**What the exercise asks**
When the word "setup" shows up in a line of the records below, copy that line.

-- Exercise input follows --

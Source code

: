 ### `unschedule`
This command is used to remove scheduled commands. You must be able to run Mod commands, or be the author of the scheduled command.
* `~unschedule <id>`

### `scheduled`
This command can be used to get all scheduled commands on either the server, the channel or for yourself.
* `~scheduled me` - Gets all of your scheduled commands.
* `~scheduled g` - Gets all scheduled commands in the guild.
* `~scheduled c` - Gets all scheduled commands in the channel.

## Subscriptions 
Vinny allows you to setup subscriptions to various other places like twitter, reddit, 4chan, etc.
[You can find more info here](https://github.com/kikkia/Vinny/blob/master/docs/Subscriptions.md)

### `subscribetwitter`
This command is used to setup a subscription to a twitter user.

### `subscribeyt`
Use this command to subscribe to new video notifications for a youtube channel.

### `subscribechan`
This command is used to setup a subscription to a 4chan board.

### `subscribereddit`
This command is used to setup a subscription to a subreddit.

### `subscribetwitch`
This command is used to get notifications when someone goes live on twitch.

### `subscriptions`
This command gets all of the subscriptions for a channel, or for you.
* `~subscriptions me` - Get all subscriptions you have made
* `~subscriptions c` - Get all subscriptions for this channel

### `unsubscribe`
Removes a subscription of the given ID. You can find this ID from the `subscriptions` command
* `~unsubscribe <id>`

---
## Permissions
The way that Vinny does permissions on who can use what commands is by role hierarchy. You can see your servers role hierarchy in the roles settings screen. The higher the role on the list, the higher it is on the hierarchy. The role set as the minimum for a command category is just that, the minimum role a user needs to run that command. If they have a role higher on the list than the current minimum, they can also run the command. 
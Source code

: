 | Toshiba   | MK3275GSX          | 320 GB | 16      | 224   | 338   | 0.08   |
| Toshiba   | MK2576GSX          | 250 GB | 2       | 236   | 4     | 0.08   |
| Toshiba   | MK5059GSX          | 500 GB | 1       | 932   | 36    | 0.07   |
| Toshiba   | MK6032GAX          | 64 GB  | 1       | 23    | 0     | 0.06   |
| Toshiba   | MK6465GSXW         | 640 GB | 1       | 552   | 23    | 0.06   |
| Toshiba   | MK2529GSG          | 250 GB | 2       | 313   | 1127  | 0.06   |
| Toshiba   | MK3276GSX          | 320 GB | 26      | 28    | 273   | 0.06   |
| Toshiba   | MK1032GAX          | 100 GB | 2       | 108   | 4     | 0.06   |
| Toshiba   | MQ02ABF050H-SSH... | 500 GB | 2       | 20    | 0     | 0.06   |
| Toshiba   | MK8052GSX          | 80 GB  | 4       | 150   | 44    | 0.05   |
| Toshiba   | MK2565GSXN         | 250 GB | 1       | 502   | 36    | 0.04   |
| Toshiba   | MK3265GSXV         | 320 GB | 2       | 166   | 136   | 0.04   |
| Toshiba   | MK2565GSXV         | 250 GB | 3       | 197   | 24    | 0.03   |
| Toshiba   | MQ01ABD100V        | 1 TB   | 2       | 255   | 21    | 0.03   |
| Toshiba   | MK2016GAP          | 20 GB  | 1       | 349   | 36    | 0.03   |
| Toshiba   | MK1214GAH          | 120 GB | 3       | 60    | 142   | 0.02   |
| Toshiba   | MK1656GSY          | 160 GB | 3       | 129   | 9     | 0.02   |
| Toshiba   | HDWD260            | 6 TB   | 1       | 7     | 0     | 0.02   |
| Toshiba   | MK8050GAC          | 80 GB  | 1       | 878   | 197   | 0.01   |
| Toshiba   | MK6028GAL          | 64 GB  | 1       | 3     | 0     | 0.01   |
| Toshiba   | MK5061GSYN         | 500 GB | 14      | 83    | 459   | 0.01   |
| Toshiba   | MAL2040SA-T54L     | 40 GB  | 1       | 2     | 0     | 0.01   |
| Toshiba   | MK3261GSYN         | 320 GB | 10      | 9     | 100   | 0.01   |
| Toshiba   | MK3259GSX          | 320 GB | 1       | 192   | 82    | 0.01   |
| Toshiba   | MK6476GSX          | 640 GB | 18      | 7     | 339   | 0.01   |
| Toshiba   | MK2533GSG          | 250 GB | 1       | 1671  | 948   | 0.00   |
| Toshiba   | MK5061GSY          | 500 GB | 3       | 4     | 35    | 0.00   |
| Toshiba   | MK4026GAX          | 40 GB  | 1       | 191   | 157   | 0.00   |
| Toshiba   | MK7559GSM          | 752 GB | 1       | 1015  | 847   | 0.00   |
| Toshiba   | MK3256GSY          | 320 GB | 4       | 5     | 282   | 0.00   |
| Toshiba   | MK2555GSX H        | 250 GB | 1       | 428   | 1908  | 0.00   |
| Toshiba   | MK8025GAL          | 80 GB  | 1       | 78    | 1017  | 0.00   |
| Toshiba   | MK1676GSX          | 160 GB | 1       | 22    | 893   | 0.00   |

-- Exercise input concluded --

**Solution for this task**
Vinny allows you to setup subscriptions to various other places like twitter, reddit, 4chan, etc.
This command is used to setup a subscription to a twitter user.
This command is used to setup a subscription to a 4chan board.
This command is used to setup a subscription to a subreddit.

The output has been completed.